O «direito fundamental» a morrer

rui a. | Blasfémias | 10 FEVEREIRO, 2016

A esquerda, que, com frequência, prega o ateísmo, acredita que a perfeição não é do outro mundo, mas deste. Num mundo perfeito não há lugar à dor, à tristeza e à tragédia. Num mundo perfeito as pessoas vivem felizes e saudáveis para sempre. E não deveriam envelhecer, nem adoecer, nem transformarem-se num transtorno para os outros e para si mesmos. Esse mundo perfeito pressupõe que atacar tudo que atente contra ele se transforme num «direito fundamental». Até mesmo a morte, quando a vida se torna já difícil de suportar. Pois bem, a morte não é um direito fundamental, mas uma fatalidade incontornável da natureza humana. E, por melhor que a vida nos corra, ela acabará sempre mal.
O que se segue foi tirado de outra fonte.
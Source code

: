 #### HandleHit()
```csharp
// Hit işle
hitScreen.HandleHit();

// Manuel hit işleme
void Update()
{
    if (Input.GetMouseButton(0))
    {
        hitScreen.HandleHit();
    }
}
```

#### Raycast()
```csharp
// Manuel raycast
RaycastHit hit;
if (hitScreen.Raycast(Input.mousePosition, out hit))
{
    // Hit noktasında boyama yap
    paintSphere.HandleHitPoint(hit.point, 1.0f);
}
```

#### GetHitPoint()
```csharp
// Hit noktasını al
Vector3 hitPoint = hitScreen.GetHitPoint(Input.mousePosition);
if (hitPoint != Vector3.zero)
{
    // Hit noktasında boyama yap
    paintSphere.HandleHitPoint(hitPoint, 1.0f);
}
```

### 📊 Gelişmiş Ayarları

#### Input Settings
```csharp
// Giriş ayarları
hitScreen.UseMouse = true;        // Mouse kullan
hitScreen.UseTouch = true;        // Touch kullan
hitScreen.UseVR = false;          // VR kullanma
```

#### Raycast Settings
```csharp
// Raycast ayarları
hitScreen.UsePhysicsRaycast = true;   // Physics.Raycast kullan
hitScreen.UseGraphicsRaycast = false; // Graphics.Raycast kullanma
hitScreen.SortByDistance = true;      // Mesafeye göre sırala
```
Não é, portanto, necessário transformar a morte num «direito fundamental», como a esquerda indígena se prepara para tentar fazer, porque ela está assegurada pela natureza das coisas. Não carece de protecção constitucional, porque se realiza por si mesma. Mas, argumenta-se, uma coisa é a fatalidade da morte, outra bem diferente é o direito a morrer com dignidade, o mesmo é dizer, a decidir a própria morte. Duvido. Porque morrer será sempre um momento indesejado e doloroso para quem vai e para quem fica. Porque nunca se morre bem, pelo menos para quem parte. E porque ajudar a morrer para poupar os que ficam é uma desumanidade inominável. Viver é também sofrer, e quem não tenha isso presente no espírito não viverá nunca bem. Os mundos perfeitos só existem na convicção dos crentes, mas não pertencem a este mundo. Ajudar os outros a morrer poderá ser um acto de grande dignidade. Mas poderá ser também uma demissão da nossa condição humana. Por ora, o que não me parece nada conveniente é que um tema tão sensível se transforme numa arma de arremesso político-partidário, em mais uma «causa fraturante», a juntar às muitas que, nos últimos anos, têm dividido a sociedade portuguesa, como se estivéssemos a discutir mais uma rubrica do orçamento de estado. Ao longo da vida, a respeito deste penoso assunto, apenas alcancei uma certeza: que o melhor que poderemos fazer por quem esteja irremediavelmente condenado não é antecipar a sua condenação, mas amá-lo profundamente enquanto estiver entre nós.